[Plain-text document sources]
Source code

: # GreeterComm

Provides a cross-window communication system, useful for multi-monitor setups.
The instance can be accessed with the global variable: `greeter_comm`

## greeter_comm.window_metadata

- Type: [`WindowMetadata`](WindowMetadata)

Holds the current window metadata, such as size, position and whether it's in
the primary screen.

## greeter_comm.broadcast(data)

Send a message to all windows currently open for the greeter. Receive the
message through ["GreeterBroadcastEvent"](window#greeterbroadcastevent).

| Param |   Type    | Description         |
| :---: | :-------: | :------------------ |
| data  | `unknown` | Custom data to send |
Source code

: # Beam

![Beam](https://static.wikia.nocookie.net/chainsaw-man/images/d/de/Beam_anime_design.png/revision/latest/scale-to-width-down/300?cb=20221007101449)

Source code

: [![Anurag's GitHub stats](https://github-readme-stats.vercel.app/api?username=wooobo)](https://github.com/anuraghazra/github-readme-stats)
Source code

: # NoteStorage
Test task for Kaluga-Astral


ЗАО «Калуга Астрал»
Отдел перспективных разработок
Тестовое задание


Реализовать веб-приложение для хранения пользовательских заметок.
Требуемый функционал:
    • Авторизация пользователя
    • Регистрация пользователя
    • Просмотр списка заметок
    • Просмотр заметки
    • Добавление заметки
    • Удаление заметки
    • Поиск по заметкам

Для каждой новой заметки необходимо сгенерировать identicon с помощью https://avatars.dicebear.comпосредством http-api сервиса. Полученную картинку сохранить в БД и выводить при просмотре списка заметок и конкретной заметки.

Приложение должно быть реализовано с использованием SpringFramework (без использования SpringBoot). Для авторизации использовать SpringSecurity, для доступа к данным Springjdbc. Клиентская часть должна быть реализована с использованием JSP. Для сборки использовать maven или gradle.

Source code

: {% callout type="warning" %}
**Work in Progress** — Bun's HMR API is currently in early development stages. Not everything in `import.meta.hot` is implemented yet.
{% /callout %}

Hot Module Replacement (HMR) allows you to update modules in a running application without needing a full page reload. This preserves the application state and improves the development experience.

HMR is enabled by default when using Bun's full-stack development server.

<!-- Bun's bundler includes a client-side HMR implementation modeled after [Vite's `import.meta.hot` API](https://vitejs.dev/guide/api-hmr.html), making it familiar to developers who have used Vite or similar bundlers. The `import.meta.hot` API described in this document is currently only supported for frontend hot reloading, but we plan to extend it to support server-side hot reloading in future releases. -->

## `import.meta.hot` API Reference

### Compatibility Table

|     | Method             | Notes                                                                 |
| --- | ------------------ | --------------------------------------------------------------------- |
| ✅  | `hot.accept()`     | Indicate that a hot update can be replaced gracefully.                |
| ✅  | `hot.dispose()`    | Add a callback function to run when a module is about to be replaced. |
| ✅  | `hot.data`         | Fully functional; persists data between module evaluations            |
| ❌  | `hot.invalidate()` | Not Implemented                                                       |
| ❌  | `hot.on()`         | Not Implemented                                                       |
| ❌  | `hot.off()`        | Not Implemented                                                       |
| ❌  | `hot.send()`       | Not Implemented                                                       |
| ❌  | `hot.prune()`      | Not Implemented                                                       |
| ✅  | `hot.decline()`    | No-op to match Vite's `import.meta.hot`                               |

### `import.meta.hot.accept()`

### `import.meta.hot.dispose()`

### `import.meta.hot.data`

...

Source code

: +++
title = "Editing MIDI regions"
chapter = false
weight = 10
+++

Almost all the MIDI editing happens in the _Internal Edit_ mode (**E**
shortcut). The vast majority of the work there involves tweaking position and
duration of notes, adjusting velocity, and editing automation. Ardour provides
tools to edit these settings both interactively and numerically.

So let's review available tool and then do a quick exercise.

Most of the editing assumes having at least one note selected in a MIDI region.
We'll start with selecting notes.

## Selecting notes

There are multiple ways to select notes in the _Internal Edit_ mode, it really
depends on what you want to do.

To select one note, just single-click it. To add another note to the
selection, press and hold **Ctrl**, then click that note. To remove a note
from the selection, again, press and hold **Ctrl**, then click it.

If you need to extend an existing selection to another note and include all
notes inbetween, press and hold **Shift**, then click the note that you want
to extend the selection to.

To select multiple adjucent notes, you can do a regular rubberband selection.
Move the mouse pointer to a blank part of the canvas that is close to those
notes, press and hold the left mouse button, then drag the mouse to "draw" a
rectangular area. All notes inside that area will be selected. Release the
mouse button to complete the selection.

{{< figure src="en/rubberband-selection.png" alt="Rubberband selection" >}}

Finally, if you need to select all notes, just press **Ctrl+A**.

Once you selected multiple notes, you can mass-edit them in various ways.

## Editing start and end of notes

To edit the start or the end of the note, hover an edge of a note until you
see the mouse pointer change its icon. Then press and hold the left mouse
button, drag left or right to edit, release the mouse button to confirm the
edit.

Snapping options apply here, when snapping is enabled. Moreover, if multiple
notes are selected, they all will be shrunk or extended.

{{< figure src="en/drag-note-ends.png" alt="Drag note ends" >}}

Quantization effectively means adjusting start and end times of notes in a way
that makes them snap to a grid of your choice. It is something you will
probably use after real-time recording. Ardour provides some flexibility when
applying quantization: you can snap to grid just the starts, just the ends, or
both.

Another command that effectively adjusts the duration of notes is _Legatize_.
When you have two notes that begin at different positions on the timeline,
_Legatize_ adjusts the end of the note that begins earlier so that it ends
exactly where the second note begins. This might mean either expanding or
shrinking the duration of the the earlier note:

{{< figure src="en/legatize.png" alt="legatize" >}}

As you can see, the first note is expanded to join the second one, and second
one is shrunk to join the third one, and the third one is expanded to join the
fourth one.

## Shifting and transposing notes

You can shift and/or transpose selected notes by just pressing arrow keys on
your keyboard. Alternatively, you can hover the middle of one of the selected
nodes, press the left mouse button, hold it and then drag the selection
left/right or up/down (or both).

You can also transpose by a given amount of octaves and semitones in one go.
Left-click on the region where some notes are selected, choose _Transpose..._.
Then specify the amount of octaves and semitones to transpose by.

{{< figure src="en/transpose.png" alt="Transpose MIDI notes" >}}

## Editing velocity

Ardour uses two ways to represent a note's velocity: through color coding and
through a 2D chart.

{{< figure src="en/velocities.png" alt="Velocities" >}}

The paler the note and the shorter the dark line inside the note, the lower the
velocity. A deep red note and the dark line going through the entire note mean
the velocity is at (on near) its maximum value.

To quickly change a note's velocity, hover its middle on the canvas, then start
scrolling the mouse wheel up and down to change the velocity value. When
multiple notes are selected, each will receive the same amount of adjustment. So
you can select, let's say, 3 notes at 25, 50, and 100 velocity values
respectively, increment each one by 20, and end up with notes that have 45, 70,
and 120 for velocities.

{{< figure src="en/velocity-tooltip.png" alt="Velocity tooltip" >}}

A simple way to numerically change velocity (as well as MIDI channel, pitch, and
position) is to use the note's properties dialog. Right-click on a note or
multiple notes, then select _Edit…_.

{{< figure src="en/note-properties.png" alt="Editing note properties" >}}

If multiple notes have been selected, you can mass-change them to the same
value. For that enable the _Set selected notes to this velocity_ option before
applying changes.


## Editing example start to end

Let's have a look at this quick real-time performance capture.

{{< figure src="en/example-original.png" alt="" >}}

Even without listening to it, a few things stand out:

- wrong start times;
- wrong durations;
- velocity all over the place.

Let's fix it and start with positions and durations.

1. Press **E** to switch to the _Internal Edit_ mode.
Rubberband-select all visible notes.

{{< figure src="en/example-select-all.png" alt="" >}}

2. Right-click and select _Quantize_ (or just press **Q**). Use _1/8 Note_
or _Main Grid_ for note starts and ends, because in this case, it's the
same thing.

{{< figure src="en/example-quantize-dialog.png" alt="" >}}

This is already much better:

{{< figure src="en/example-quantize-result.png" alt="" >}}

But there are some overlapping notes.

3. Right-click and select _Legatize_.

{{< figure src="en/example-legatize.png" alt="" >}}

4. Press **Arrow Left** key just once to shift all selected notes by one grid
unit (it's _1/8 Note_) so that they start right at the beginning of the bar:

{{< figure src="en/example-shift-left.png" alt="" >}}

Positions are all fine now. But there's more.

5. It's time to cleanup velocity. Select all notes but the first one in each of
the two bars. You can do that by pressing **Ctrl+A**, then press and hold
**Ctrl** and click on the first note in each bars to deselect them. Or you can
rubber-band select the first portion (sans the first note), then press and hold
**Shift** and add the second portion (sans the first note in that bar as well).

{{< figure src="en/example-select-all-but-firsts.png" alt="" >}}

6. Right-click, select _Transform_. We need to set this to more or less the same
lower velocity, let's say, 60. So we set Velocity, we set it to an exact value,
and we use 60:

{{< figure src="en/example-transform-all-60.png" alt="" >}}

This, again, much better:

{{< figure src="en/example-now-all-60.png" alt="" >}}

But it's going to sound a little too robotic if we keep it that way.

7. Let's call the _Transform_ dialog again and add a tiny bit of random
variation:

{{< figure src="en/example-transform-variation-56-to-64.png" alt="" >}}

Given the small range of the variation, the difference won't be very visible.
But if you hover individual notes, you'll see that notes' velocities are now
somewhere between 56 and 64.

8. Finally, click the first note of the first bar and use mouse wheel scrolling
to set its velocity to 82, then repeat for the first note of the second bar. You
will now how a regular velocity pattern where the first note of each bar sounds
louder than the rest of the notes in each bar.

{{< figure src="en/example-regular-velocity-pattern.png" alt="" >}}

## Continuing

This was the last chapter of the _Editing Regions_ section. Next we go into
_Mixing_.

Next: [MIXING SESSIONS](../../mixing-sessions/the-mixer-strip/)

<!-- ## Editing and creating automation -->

---

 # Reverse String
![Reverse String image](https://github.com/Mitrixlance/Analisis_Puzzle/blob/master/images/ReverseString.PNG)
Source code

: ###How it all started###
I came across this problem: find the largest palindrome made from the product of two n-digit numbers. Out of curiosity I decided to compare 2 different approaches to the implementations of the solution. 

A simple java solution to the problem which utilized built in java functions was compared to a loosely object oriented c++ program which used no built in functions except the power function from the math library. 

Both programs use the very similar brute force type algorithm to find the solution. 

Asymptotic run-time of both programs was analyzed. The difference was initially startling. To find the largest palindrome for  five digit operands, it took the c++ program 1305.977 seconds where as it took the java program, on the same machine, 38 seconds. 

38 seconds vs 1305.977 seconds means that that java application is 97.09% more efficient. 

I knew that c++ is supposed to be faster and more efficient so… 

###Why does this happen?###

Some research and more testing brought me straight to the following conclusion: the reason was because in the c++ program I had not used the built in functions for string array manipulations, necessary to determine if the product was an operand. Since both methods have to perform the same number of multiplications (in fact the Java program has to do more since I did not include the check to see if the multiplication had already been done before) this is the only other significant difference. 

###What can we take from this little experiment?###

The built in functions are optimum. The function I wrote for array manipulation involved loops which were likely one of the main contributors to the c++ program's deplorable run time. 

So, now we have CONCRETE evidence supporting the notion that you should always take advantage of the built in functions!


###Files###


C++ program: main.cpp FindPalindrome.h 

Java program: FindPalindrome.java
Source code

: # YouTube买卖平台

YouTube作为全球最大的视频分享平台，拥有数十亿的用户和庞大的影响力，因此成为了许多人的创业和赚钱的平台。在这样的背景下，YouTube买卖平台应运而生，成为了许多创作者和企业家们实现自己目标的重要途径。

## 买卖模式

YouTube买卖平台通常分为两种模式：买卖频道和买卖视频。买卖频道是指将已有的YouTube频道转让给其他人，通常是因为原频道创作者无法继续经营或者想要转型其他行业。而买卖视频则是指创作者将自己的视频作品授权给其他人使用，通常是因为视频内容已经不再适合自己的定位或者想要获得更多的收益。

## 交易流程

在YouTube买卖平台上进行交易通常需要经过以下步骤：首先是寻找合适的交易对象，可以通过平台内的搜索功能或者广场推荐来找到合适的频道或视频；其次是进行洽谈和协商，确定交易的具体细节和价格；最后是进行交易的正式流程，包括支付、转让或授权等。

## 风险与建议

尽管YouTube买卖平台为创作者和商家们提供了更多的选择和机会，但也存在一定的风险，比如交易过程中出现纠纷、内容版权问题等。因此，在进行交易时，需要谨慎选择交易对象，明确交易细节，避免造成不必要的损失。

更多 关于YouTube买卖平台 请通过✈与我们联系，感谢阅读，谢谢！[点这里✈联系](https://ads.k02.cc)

* **WORK INSTRUCTION**:
Please copy, exactly and with nothing else, the lines above beginning at the line that has "see the mouse" and ending with the line that has "Quantization effectively means".

* **REPLY TO THE TASK**:
see the mouse pointer change its icon. Then press and hold the left mouse
button, drag left or right to edit, release the mouse button to confirm the
edit.

Snapping options apply here, when snapping is enabled. Moreover, if multiple
notes are selected, they all will be shrunk or extended.

{{< figure src="en/drag-note-ends.png" alt="Drag note ends" >}}

Quantization effectively means adjusting start and end times of notes in a way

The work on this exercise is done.